▶ [WORK ITEM]: All of the data below is to be returned unaltered.
================================
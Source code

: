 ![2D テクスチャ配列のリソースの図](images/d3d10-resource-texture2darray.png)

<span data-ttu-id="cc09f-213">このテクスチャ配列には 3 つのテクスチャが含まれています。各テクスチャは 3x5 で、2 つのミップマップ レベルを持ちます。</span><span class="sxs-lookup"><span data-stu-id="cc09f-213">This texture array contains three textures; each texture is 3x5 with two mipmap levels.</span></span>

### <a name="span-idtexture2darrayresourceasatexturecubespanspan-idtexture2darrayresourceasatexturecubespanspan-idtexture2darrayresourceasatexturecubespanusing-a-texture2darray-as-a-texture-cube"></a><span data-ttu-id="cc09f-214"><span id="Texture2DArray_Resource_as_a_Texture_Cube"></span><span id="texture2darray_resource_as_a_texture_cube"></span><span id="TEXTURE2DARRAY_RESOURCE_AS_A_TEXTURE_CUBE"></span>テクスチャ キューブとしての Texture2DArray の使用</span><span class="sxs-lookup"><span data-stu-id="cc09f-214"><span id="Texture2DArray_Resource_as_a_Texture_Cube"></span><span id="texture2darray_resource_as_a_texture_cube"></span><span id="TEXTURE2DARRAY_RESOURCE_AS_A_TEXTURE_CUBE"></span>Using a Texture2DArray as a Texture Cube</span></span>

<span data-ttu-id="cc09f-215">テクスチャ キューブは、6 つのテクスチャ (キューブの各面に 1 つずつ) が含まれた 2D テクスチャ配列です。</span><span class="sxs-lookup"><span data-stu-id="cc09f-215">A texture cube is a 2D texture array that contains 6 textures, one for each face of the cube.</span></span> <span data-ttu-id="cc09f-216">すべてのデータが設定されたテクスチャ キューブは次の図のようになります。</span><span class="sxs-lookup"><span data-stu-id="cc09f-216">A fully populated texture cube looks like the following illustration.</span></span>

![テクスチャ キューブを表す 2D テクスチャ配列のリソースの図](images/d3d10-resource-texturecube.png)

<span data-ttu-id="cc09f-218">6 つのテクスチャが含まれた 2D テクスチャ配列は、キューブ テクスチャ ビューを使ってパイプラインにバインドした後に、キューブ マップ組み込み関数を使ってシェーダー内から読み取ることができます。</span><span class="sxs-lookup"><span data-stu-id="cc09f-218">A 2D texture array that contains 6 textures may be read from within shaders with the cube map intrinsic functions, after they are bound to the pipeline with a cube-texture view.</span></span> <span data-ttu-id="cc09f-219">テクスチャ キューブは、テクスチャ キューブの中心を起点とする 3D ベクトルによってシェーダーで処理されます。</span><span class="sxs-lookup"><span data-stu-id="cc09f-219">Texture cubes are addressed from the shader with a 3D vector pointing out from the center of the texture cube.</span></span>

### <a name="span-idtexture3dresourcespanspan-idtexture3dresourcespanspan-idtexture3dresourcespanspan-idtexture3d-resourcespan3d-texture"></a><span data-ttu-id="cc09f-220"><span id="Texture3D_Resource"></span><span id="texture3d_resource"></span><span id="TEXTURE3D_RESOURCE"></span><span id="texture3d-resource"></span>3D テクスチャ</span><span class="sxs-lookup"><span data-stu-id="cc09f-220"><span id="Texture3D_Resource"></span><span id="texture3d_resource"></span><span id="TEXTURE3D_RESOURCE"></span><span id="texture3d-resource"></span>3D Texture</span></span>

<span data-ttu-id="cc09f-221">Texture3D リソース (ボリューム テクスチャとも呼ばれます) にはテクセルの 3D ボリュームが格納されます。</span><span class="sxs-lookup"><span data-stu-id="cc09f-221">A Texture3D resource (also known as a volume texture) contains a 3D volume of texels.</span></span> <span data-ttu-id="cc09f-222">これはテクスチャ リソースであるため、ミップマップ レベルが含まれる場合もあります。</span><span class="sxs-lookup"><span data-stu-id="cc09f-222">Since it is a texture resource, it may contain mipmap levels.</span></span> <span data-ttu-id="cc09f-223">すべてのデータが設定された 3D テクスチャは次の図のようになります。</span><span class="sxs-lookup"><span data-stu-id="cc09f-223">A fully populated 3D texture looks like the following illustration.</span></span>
================================
▶ [ANSWER FOR THE TASK]:
Source code

: ![2D テクスチャ配列のリソースの図](images/d3d10-resource-texture2darray.png)

<span data-ttu-id="cc09f-213">このテクスチャ配列には 3 つのテクスチャが含まれています。各テクスチャは 3x5 で、2 つのミップマップ レベルを持ちます。</span><span class="sxs-lookup"><span data-stu-id="cc09f-213">This texture array contains three textures; each texture is 3x5 with two mipmap levels.</span></span>

### <a name="span-idtexture2darrayresourceasatexturecubespanspan-idtexture2darrayresourceasatexturecubespanspan-idtexture2darrayresourceasatexturecubespanusing-a-texture2darray-as-a-texture-cube"></a><span data-ttu-id="cc09f-214"><span id="Texture2DArray_Resource_as_a_Texture_Cube"></span><span id="texture2darray_resource_as_a_texture_cube"></span><span id="TEXTURE2DARRAY_RESOURCE_AS_A_TEXTURE_CUBE"></span>テクスチャ キューブとしての Texture2DArray の使用</span><span class="sxs-lookup"><span data-stu-id="cc09f-214"><span id="Texture2DArray_Resource_as_a_Texture_Cube"></span><span id="texture2darray_resource_as_a_texture_cube"></span><span id="TEXTURE2DARRAY_RESOURCE_AS_A_TEXTURE_CUBE"></span>Using a Texture2DArray as a Texture Cube</span></span>

<span data-ttu-id="cc09f-215">テクスチャ キューブは、6 つのテクスチャ (キューブの各面に 1 つずつ) が含まれた 2D テクスチャ配列です。</span><span class="sxs-lookup"><span data-stu-id="cc09f-215">A texture cube is a 2D texture array that contains 6 textures, one for each face of the cube.</span></span> <span data-ttu-id="cc09f-216">すべてのデータが設定されたテクスチャ キューブは次の図のようになります。</span><span class="sxs-lookup"><span data-stu-id="cc09f-216">A fully populated texture cube looks like the following illustration.</span></span>

![テクスチャ キューブを表す 2D テクスチャ配列のリソースの図](images/d3d10-resource-texturecube.png)

<span data-ttu-id="cc09f-218">6 つのテクスチャが含まれた 2D テクスチャ配列は、キューブ テクスチャ ビューを使ってパイプラインにバインドした後に、キューブ マップ組み込み関数を使ってシェーダー内から読み取ることができます。</span><span class="sxs-lookup"><span data-stu-id="cc09f-218">A 2D texture array that contains 6 textures may be read from within shaders with the cube map intrinsic functions, after they are bound to the pipeline with a cube-texture view.</span></span> <span data-ttu-id="cc09f-219">テクスチャ キューブは、テクスチャ キューブの中心を起点とする 3D ベクトルによってシェーダーで処理されます。</span><span class="sxs-lookup"><span data-stu-id="cc09f-219">Texture cubes are addressed from the shader with a 3D vector pointing out from the center of the texture cube.</span></span>

### <a name="span-idtexture3dresourcespanspan-idtexture3dresourcespanspan-idtexture3dresourcespanspan-idtexture3d-resourcespan3d-texture"></a><span data-ttu-id="cc09f-220"><span id="Texture3D_Resource"></span><span id="texture3d_resource"></span><span id="TEXTURE3D_RESOURCE"></span><span id="texture3d-resource"></span>3D テクスチャ</span><span class="sxs-lookup"><span data-stu-id="cc09f-220"><span id="Texture3D_Resource"></span><span id="texture3d_resource"></span><span id="TEXTURE3D_RESOURCE"></span><span id="texture3d-resource"></span>3D Texture</span></span>

<span data-ttu-id="cc09f-221">Texture3D リソース (ボリューム テクスチャとも呼ばれます) にはテクセルの 3D ボリュームが格納されます。</span><span class="sxs-lookup"><span data-stu-id="cc09f-221">A Texture3D resource (also known as a volume texture) contains a 3D volume of texels.</span></span> <span data-ttu-id="cc09f-222">これはテクスチャ リソースであるため、ミップマップ レベルが含まれる場合もあります。</span><span class="sxs-lookup"><span data-stu-id="cc09f-222">Since it is a texture resource, it may contain mipmap levels.</span></span> <span data-ttu-id="cc09f-223">すべてのデータが設定された 3D テクスチャは次の図のようになります。</span><span class="sxs-lookup"><span data-stu-id="cc09f-223">A fully populated 3D texture looks like the following illustration.</span></span>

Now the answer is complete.